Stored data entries
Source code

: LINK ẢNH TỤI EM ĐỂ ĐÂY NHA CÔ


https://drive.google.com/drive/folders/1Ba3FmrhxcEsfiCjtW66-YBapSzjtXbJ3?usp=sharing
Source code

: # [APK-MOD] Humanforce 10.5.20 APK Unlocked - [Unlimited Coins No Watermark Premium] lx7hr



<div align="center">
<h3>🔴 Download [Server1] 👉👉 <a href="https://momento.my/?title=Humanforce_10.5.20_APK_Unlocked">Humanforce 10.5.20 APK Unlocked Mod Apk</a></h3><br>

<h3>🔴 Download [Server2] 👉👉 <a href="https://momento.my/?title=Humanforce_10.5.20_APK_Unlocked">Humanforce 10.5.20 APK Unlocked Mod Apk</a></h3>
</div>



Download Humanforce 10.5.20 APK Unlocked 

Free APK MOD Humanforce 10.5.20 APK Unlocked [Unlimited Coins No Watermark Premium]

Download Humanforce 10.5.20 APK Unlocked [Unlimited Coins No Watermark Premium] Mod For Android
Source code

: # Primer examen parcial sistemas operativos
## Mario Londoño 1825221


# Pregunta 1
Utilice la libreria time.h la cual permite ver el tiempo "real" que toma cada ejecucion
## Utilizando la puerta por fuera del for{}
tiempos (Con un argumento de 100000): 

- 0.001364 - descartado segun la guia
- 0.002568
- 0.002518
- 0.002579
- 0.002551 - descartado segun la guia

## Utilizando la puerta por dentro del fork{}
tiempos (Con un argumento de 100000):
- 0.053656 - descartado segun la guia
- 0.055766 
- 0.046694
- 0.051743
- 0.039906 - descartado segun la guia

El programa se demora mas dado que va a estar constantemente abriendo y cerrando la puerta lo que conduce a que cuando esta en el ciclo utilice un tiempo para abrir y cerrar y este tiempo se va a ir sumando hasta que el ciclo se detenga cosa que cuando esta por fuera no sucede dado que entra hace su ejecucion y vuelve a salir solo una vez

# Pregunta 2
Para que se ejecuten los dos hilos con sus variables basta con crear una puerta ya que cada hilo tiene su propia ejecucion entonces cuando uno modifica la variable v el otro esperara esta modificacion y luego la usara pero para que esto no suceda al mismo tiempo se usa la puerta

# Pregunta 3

• [PROBLEM TO SOLVE] Using the entries above, copy out all lines that contain the string "Humanforce".

• [REPLY TO THE TASK]
: # [APK-MOD] Humanforce 10.5.20 APK Unlocked - [Unlimited Coins No Watermark Premium] lx7hr
<h3>🔴 Download [Server1] 👉👉 <a href="https://momento.my/?title=Humanforce_10.5.20_APK_Unlocked">Humanforce 10.5.20 APK Unlocked Mod Apk</a></h3><br>
<h3>🔴 Download [Server2] 👉👉 <a href="https://momento.my/?title=Humanforce_10.5.20_APK_Unlocked">Humanforce 10.5.20 APK Unlocked Mod Apk</a></h3>
Download Humanforce 10.5.20 APK Unlocked 
Free APK MOD Humanforce 10.5.20 APK Unlocked [Unlimited Coins No Watermark Premium]
Download Humanforce 10.5.20 APK Unlocked [Unlimited Coins No Watermark Premium] Mod For Android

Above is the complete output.